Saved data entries
※ ※ ※
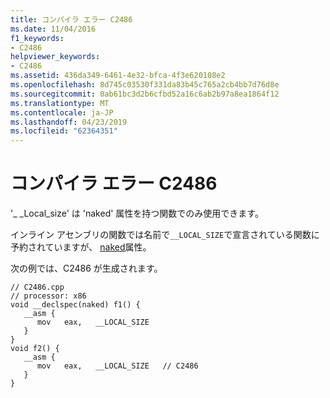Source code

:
 ```yaml
---
title: コンパイラ エラー C2486
ms.date: 11/04/2016
f1_keywords:
- C2486
helpviewer_keywords:
- C2486
ms.assetid: 436da349-6461-4e32-bfca-4f3e620108e2
ms.openlocfilehash: 8d745c03530f331da83b45c765a2cb4bb7d76d8e
ms.sourcegitcommit: 0ab61bc3d2b6cfbd52a16c6ab2b97a8ea1864f12
ms.translationtype: MT
ms.contentlocale: ja-JP
ms.lasthandoff: 04/23/2019
ms.locfileid: "62364351"
---
```

# <a name="compiler-error-c2486"></a>コンパイラ エラー C2486

'_ _Local_size' は 'naked' 属性を持つ関数でのみ使用できます。

インライン アセンブリの関数では名前で`__LOCAL_SIZE`で宣言されている関数に予約されていますが、 [naked](../../cpp/naked-cpp.md)属性。

次の例では、C2486 が生成されます。

```
// C2486.cpp
// processor: x86
void __declspec(naked) f1() {
   __asm {
      mov   eax,   __LOCAL_SIZE
   }
}
void f2() {
   __asm {
      mov   eax,   __LOCAL_SIZE   // C2486
   }
}
```
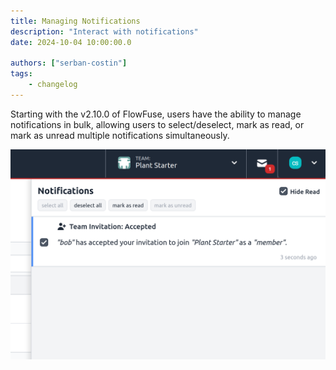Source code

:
 ```yaml
---
title: Managing Notifications
description: "Interact with notifications"
date: 2024-10-04 10:00:00.0

authors: ["serban-costin"]
tags:
    - changelog
---
```


Starting with the v2.10.0 of FlowFuse, users have the ability to manage notifications in bulk, allowing users to select/deselect, mark as read, or mark as unread multiple notifications simultaneously.

![bulk-notifications.png](images/bulk-notifications.png)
※ ※ ※
■ Exercise
Output a faithful copy of the data, with each picture left out.

■ Result of this exercise
Source code

:
 ```yaml
---
title: コンパイラ エラー C2486
ms.date: 11/04/2016
f1_keywords:
- C2486
helpviewer_keywords:
- C2486
ms.assetid: 436da349-6461-4e32-bfca-4f3e620108e2
ms.openlocfilehash: 8d745c03530f331da83b45c765a2cb4bb7d76d8e
ms.sourcegitcommit: 0ab61bc3d2b6cfbd52a16c6ab2b97a8ea1864f12
ms.translationtype: MT
ms.contentlocale: ja-JP
ms.lasthandoff: 04/23/2019
ms.locfileid: "62364351"
---
```

# <a name="compiler-error-c2486"></a>コンパイラ エラー C2486

'_ _Local_size' は 'naked' 属性を持つ関数でのみ使用できます。

インライン アセンブリの関数では名前で`__LOCAL_SIZE`で宣言されている関数に予約されていますが、 [naked](../../cpp/naked-cpp.md)属性。

次の例では、C2486 が生成されます。

```
// C2486.cpp
// processor: x86
void __declspec(naked) f1() {
   __asm {
      mov   eax,   __LOCAL_SIZE
   }
}
void f2() {
   __asm {
      mov   eax,   __LOCAL_SIZE   // C2486
   }
}
```
Source code

:
 ```yaml
---
title: Managing Notifications
description: "Interact with notifications"
date: 2024-10-04 10:00:00.0

authors: ["serban-costin"]
tags:
    - changelog
---
```


Starting with the v2.10.0 of FlowFuse, users have the ability to manage notifications in bulk, allowing users to select/deselect, mark as read, or mark as unread multiple notifications simultaneously.

![bulk-notifications.png](images/bulk-notifications.png)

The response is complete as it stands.